ACTIVITY:
Output each entry in full so that the result matches the data exactly.

PROVIDED DATA:
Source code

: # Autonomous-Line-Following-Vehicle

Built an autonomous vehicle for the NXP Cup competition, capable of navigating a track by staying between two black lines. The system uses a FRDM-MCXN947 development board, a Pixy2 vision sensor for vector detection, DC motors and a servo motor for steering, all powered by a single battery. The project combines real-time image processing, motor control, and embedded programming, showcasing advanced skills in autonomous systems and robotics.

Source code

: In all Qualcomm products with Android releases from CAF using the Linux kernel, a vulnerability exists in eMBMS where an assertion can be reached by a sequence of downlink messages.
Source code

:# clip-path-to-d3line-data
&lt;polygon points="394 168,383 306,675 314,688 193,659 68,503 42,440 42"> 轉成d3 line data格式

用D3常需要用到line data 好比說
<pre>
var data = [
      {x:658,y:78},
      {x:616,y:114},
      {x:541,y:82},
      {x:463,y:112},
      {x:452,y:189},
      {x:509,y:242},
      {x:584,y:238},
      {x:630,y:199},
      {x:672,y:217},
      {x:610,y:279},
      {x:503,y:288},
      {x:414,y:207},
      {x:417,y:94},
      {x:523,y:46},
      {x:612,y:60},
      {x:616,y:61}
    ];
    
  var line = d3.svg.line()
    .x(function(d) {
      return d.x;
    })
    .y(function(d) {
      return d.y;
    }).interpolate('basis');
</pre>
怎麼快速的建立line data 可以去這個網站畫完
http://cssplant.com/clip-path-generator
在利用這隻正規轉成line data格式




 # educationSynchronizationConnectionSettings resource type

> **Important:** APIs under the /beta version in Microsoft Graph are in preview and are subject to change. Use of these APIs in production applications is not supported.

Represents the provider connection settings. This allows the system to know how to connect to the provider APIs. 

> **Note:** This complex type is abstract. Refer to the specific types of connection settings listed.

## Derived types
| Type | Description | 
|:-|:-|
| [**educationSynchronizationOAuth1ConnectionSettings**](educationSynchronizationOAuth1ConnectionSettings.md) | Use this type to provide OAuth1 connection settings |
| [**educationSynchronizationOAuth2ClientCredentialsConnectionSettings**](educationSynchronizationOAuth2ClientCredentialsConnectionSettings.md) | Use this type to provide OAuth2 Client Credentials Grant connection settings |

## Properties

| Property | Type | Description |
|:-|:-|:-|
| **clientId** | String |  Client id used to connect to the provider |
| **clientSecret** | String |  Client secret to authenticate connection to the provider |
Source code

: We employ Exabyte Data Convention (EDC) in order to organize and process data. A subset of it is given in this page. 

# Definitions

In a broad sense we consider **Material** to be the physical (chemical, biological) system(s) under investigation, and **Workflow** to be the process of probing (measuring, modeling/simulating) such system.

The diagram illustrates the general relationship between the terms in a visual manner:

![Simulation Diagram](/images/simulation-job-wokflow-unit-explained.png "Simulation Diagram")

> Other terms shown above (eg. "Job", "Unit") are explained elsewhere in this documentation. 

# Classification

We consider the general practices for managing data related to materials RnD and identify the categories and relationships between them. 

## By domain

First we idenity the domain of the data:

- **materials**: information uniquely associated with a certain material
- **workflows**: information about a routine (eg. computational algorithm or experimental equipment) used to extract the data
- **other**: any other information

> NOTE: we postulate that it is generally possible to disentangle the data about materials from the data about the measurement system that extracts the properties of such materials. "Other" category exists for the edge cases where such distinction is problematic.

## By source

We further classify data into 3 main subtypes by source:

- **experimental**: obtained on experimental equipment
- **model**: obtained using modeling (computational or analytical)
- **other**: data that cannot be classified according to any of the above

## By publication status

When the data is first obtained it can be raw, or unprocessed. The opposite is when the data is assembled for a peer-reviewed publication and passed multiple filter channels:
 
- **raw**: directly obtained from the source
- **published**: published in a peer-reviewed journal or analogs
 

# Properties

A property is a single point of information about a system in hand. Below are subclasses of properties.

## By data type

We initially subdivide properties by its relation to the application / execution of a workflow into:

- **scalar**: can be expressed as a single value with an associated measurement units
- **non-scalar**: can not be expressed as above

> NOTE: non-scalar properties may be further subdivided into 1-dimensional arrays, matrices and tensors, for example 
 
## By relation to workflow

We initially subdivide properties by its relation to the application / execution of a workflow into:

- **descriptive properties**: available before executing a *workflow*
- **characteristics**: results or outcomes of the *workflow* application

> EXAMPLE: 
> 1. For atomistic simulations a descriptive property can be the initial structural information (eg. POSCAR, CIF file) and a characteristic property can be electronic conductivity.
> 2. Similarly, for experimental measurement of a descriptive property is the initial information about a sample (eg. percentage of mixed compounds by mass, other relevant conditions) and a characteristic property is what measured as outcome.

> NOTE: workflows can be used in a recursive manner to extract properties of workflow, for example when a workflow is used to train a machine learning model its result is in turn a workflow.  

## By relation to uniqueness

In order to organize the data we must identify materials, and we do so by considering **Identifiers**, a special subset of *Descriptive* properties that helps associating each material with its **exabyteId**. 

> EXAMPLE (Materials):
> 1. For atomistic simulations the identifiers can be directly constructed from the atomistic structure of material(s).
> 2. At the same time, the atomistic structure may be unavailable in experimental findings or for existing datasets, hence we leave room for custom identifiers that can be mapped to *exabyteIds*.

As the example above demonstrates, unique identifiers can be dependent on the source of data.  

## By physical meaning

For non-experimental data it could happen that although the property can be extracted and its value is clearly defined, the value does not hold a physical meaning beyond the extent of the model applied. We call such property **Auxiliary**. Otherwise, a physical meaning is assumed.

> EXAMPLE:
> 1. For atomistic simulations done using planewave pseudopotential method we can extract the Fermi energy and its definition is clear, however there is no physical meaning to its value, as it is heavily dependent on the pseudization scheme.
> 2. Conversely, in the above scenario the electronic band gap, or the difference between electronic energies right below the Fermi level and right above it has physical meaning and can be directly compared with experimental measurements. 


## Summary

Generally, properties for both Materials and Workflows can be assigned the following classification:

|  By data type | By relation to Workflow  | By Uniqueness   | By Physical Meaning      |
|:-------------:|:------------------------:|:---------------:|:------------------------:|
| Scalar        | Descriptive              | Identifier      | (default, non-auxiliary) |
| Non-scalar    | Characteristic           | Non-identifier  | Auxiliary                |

ANSWER TO THE EXERCISE:
Source code

: # Autonomous-Line-Following-Vehicle

Built an autonomous vehicle for the NXP Cup competition, capable of navigating a track by staying between two black lines. The system uses a FRDM-MCXN947 development board, a Pixy2 vision sensor for vector detection, DC motors and a servo motor for steering, all powered by a single battery. The project combines real-time image processing, motor control, and embedded programming, showcasing advanced skills in autonomous systems and robotics.

Source code

: In all Qualcomm products with Android releases from CAF using the Linux kernel, a vulnerability exists in eMBMS where an assertion can be reached by a sequence of downlink messages.
Source code

:# clip-path-to-d3line-data
&lt;polygon points="394 168,383 306,675 314,688 193,659 68,503 42,440 42"> 轉成d3 line data格式

用D3常需要用到line data 好比說
<pre>
var data = [
      {x:658,y:78},
      {x:616,y:114},
      {x:541,y:82},
      {x:463,y:112},
      {x:452,y:189},
      {x:509,y:242},
      {x:584,y:238},
      {x:630,y:199},
      {x:672,y:217},
      {x:610,y:279},
      {x:503,y:288},
      {x:414,y:207},
      {x:417,y:94},
      {x:523,y:46},
      {x:612,y:60},
      {x:616,y:61}
    ];
    
  var line = d3.svg.line()
    .x(function(d) {
      return d.x;
    })
    .y(function(d) {
      return d.y;
    }).interpolate('basis');
</pre>
怎麼快速的建立line data 可以去這個網站畫完
http://cssplant.com/clip-path-generator
在利用這隻正規轉成line data格式




 # educationSynchronizationConnectionSettings resource type

> **Important:** APIs under the /beta version in Microsoft Graph are in preview and are subject to change. Use of these APIs in production applications is not supported.

Represents the provider connection settings. This allows the system to know how to connect to the provider APIs. 

> **Note:** This complex type is abstract. Refer to the specific types of connection settings listed.

## Derived types
| Type | Description | 
|:-|:-|
| [**educationSynchronizationOAuth1ConnectionSettings**](educationSynchronizationOAuth1ConnectionSettings.md) | Use this type to provide OAuth1 connection settings |
| [**educationSynchronizationOAuth2ClientCredentialsConnectionSettings**](educationSynchronizationOAuth2ClientCredentialsConnectionSettings.md) | Use this type to provide OAuth2 Client Credentials Grant connection settings |

## Properties

| Property | Type | Description |
|:-|:-|:-|
| **clientId** | String |  Client id used to connect to the provider |
| **clientSecret** | String |  Client secret to authenticate connection to the provider |
Source code

: We employ Exabyte Data Convention (EDC) in order to organize and process data. A subset of it is given in this page. 

# Definitions

In a broad sense we consider **Material** to be the physical (chemical, biological) system(s) under investigation, and **Workflow** to be the process of probing (measuring, modeling/simulating) such system.

The diagram illustrates the general relationship between the terms in a visual manner:

![Simulation Diagram](/images/simulation-job-wokflow-unit-explained.png "Simulation Diagram")

> Other terms shown above (eg. "Job", "Unit") are explained elsewhere in this documentation. 

# Classification

We consider the general practices for managing data related to materials RnD and identify the categories and relationships between them. 

## By domain

First we idenity the domain of the data:

- **materials**: information uniquely associated with a certain material
- **workflows**: information about a routine (eg. computational algorithm or experimental equipment) used to extract the data
- **other**: any other information

> NOTE: we postulate that it is generally possible to disentangle the data about materials from the data about the measurement system that extracts the properties of such materials. "Other" category exists for the edge cases where such distinction is problematic.

## By source

We further classify data into 3 main subtypes by source:

- **experimental**: obtained on experimental equipment
- **model**: obtained using modeling (computational or analytical)
- **other**: data that cannot be classified according to any of the above

## By publication status

When the data is first obtained it can be raw, or unprocessed. The opposite is when the data is assembled for a peer-reviewed publication and passed multiple filter channels:
 
- **raw**: directly obtained from the source
- **published**: published in a peer-reviewed journal or analogs
 

# Properties

A property is a single point of information about a system in hand. Below are subclasses of properties.

## By data type

We initially subdivide properties by its relation to the application / execution of a workflow into:

- **scalar**: can be expressed as a single value with an associated measurement units
- **non-scalar**: can not be expressed as above

> NOTE: non-scalar properties may be further subdivided into 1-dimensional arrays, matrices and tensors, for example 
 
## By relation to workflow

We initially subdivide properties by its relation to the application / execution of a workflow into:

- **descriptive properties**: available before executing a *workflow*
- **characteristics**: results or outcomes of the *workflow* application

> EXAMPLE: 
> 1. For atomistic simulations a descriptive property can be the initial structural information (eg. POSCAR, CIF file) and a characteristic property can be electronic conductivity.
> 2. Similarly, for experimental measurement of a descriptive property is the initial information about a sample (eg. percentage of mixed compounds by mass, other relevant conditions) and a characteristic property is what measured as outcome.

> NOTE: workflows can be used in a recursive manner to extract properties of workflow, for example when a workflow is used to train a machine learning model its result is in turn a workflow.  

## By relation to uniqueness

In order to organize the data we must identify materials, and we do so by considering **Identifiers**, a special subset of *Descriptive* properties that helps associating each material with its **exabyteId**. 

> EXAMPLE (Materials):
> 1. For atomistic simulations the identifiers can be directly constructed from the atomistic structure of material(s).
> 2. At the same time, the atomistic structure may be unavailable in experimental findings or for existing datasets, hence we leave room for custom identifiers that can be mapped to *exabyteIds*.

As the example above demonstrates, unique identifiers can be dependent on the source of data.  

## By physical meaning

For non-experimental data it could happen that although the property can be extracted and its value is clearly defined, the value does not hold a physical meaning beyond the extent of the model applied. We call such property **Auxiliary**. Otherwise, a physical meaning is assumed.

> EXAMPLE:
> 1. For atomistic simulations done using planewave pseudopotential method we can extract the Fermi energy and its definition is clear, however there is no physical meaning to its value, as it is heavily dependent on the pseudization scheme.
> 2. Conversely, in the above scenario the electronic band gap, or the difference between electronic energies right below the Fermi level and right above it has physical meaning and can be directly compared with experimental measurements. 


## Summary

Generally, properties for both Materials and Workflows can be assigned the following classification:

|  By data type | By relation to Workflow  | By Uniqueness   | By Physical Meaning      |
|:-------------:|:------------------------:|:---------------:|:------------------------:|
| Scalar        | Descriptive              | Identifier      | (default, non-auxiliary) |
| Non-scalar    | Characteristic           | Non-identifier  | Auxiliary                |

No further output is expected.